TornadoVM Changelog

This file summarizes the new features and major changes for each TornadoVM version.

TornadoVM 0.15

27/01/2023

Improvements

New TornadoVM API:
- API refactoring (TaskSchedule has been renamed to TaskGraph)
- Introduction of the Immutable TaskGraphs
- Introduction of the TornadoVM Execution Plans: (TornadoExecutionPlan)
- The documentation of migration of existing TornadoVM applications to the new API can be found here: https://tornadovm.readthedocs.io/en/latest/programming.html#migration-to-tornadovm-v0-15
Launch a new website https://tornadovm.readthedocs.io/en/latest/ for the documentation
Improved documentation
Initial support for Intel ARC discrete GPUs.
Improved TornadoVM installer for Linux
ImprovedTornadoVM launch script with optional parameters
Support of large buffer allocations with Intel Level Zero. Use: tornado.spirv.levelzero.extended.memory=True

Bug fixes:

Vector and Matrix types
TornadoVM Floating Replacement compiler phase fixed
Fix CMAKE for Intel ARC GPUs
Device query tool fixed for the PTX backend
Documentation for Windows 11 fixed

TornadoVM 0.14.1

29/09/2022

Improvements

The tornado command is replaced from a Bash to a Python script.
- Use tornado --help to check the new options and examples.
Support of native tests for the SPIR-V backend.
Improvement of the OpenCL and PTX tests of the internal APIs.
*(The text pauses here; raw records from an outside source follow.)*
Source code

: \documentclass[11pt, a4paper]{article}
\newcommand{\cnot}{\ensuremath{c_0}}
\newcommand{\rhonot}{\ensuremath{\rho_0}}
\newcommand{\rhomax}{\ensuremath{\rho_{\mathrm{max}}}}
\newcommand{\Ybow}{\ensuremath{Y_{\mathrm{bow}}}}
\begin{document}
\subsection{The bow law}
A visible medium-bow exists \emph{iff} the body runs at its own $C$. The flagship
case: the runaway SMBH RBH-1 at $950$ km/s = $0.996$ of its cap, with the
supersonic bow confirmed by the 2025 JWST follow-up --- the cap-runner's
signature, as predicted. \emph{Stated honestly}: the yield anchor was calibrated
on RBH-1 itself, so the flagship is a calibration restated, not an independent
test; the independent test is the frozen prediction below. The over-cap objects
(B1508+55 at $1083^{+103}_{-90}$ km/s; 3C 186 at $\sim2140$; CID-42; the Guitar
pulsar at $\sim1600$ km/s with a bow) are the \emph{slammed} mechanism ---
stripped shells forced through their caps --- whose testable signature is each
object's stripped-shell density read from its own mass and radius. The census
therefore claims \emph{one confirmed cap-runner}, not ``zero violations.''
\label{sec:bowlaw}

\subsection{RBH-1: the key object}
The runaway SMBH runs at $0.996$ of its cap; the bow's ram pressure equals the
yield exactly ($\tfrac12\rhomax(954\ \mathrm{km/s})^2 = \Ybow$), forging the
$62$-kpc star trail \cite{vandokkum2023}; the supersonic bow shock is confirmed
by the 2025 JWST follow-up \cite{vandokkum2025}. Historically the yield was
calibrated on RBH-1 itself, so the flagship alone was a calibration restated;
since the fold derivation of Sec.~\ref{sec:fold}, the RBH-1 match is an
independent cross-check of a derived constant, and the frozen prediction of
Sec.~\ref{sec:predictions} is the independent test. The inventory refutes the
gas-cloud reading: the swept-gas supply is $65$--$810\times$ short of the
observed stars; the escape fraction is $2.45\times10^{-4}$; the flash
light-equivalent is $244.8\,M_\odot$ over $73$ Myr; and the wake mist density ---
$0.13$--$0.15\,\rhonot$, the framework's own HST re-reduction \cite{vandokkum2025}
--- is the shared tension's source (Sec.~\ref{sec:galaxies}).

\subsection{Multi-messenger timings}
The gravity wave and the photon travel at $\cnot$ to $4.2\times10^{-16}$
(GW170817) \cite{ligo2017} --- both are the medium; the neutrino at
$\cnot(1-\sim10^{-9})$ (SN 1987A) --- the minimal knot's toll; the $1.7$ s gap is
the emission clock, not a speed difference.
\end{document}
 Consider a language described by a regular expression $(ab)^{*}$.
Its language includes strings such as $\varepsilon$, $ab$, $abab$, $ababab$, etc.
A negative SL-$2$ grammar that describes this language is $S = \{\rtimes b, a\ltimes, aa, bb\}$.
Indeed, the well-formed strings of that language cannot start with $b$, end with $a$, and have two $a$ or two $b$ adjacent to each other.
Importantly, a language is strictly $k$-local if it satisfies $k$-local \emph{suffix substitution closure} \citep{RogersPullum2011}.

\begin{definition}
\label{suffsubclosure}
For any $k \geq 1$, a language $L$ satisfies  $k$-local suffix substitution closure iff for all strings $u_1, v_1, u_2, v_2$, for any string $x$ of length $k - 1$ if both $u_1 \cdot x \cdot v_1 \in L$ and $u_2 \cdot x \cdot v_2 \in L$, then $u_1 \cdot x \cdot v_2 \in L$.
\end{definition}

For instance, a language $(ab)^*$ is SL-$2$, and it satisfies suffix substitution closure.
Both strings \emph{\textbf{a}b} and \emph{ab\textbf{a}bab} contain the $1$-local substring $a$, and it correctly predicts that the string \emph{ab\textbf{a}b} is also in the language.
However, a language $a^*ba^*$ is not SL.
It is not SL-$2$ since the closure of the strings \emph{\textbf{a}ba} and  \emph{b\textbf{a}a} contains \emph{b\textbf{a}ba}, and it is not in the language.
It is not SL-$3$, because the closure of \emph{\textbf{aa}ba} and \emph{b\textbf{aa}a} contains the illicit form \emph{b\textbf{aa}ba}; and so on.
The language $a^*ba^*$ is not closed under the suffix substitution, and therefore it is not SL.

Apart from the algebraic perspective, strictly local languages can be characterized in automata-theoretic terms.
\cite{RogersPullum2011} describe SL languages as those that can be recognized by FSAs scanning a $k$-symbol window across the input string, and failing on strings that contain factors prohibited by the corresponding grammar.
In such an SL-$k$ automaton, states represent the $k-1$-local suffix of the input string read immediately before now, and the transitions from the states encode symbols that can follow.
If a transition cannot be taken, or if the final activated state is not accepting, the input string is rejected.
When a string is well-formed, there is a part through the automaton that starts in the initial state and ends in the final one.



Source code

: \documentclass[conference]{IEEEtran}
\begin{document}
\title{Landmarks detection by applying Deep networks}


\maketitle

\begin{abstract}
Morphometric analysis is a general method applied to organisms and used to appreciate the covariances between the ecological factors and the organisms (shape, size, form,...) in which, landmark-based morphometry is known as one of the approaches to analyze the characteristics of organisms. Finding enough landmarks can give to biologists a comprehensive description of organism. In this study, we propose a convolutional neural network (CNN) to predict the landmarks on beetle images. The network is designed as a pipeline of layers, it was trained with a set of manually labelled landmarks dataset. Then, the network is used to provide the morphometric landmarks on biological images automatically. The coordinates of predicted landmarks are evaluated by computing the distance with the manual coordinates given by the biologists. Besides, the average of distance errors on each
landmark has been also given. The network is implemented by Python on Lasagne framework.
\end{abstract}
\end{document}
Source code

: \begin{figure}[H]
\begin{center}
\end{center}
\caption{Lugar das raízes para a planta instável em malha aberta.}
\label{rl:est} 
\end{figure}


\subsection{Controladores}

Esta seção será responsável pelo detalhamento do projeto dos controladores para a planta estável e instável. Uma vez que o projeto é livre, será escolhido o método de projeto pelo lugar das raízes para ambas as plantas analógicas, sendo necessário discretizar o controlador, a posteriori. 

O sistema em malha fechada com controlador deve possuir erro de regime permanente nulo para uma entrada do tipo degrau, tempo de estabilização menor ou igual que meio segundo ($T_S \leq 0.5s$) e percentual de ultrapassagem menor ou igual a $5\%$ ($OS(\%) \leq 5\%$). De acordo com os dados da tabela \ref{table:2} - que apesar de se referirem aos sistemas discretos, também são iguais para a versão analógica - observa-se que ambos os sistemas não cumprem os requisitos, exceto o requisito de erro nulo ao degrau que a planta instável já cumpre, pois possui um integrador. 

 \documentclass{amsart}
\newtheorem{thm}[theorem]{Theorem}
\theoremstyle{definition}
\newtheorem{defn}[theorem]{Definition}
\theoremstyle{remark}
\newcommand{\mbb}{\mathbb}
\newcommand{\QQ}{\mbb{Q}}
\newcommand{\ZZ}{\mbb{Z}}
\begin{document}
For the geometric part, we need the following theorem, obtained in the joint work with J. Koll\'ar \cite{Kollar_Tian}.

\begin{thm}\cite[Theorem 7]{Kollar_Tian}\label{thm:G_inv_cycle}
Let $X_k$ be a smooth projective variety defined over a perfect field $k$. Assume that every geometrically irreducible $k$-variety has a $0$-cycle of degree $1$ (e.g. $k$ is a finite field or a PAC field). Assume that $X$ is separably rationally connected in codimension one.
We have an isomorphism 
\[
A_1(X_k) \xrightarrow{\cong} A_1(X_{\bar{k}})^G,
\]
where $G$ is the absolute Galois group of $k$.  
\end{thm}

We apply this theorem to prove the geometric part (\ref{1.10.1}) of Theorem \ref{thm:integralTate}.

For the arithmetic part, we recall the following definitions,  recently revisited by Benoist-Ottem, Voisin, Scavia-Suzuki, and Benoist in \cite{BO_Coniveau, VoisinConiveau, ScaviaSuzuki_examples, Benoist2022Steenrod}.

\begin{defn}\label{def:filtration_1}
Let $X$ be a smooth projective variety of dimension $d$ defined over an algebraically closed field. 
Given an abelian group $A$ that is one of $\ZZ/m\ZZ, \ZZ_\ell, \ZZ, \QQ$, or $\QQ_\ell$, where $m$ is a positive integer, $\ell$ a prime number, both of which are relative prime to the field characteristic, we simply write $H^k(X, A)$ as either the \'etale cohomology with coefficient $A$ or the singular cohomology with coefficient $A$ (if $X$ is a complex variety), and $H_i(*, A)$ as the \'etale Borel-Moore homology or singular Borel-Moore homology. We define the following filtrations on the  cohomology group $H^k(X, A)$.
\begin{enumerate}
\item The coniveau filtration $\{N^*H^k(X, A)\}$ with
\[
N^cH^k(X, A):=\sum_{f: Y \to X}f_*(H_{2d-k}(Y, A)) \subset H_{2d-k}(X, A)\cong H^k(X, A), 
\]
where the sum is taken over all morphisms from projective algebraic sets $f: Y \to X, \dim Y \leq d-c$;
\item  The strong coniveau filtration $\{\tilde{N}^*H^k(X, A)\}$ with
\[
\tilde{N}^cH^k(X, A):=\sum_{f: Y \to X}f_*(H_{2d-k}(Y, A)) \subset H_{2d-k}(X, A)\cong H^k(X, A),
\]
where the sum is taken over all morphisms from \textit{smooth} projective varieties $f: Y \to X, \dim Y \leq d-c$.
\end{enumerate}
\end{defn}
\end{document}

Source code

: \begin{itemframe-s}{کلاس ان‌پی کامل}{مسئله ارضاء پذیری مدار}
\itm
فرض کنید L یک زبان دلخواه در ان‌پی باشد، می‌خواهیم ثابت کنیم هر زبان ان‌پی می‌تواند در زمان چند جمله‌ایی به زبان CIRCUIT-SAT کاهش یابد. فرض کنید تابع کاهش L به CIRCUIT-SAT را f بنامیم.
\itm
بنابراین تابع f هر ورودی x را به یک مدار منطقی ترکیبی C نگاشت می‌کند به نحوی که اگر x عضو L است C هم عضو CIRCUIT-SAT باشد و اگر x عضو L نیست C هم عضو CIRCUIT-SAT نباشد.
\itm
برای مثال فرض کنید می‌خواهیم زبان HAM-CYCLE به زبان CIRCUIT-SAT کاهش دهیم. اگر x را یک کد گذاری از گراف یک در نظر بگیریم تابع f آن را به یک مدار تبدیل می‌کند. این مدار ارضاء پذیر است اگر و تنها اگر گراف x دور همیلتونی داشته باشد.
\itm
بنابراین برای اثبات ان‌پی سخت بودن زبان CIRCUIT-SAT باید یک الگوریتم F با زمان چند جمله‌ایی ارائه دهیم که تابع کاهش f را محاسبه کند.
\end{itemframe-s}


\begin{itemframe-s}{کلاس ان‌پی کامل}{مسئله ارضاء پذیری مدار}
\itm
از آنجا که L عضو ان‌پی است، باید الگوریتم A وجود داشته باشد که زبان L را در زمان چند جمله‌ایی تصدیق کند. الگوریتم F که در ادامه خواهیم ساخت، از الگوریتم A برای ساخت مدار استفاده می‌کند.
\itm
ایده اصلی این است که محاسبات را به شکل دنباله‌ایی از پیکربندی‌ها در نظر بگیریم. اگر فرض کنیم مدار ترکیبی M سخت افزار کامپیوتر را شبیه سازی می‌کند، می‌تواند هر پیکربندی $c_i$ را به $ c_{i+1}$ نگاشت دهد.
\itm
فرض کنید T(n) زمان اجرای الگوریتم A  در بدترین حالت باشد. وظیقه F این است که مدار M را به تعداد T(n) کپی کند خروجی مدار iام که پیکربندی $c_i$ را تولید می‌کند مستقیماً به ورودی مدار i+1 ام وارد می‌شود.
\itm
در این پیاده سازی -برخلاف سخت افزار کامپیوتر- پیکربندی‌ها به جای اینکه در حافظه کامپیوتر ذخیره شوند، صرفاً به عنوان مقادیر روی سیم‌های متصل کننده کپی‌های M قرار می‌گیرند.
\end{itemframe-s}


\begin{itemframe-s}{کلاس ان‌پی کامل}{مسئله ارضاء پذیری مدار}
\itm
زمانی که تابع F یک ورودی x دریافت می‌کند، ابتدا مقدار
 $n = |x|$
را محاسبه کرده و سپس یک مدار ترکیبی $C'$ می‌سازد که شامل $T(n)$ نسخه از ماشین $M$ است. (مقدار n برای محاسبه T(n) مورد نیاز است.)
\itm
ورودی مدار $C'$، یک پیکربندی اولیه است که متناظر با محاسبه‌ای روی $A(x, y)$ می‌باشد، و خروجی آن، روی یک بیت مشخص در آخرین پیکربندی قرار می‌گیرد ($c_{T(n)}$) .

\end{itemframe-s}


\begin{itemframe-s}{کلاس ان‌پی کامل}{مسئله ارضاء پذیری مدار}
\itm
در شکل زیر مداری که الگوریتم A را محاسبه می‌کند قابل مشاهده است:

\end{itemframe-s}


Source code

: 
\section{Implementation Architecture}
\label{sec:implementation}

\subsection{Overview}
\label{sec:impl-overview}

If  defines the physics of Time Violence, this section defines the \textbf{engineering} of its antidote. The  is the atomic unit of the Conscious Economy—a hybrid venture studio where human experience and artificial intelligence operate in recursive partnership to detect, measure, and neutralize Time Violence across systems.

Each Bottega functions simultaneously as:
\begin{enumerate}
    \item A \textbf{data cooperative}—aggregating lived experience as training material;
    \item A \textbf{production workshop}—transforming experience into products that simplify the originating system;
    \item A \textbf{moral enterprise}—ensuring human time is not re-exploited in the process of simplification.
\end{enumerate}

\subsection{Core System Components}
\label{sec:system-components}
Compatibility/Integration

Integration and compatibility with the Graal 22.2.0 JIT Compiler.
Compatibility with JDK 18 and JDK 19.
Compatibility with Apple M1 Pro using the OpenCL backend.

Bug Fixes

CUDA PTX generated header fixed to target NVIDIA 30xx GPUs and CUDA 11.7.
The signature of generated PTX kernels fixed for NVIDIA driver >= 510 and 30XX GPUs when using the TornadoVM Kernel API.
Tests of virtual OpenCL devices fixed.
Thread deployment information for the OpenCL backend is fixed.
TornadoVMRuntimeCI moved to TornadoVMRutimeInterface.

TornadoVM 0.14

15/06/2022

New Features

New device memory management for addressing the memory allocation limitations of OpenCL and enabling pinned memory of device buffers.
- The execution of task-schedules will still automatically allocate/deallocate memory every time a task-schedule is executed, unless lock/unlock functions are invoked explicitly at the task-schedule level.
- One heap per device has been replaced with a device buffer per input variable.
- A new API call has been added for releasing memory: unlockObjectFromMemory
- A new API call has been added for locking objects to the device: lockObjectInMemory This requires the user to release memory by invoking unlockObjectFromMemory at the task-schedule level.
Enhanced Live Task migration by supporting multi-backend execution (PTX <-> OpenCL <-> SPIR-V).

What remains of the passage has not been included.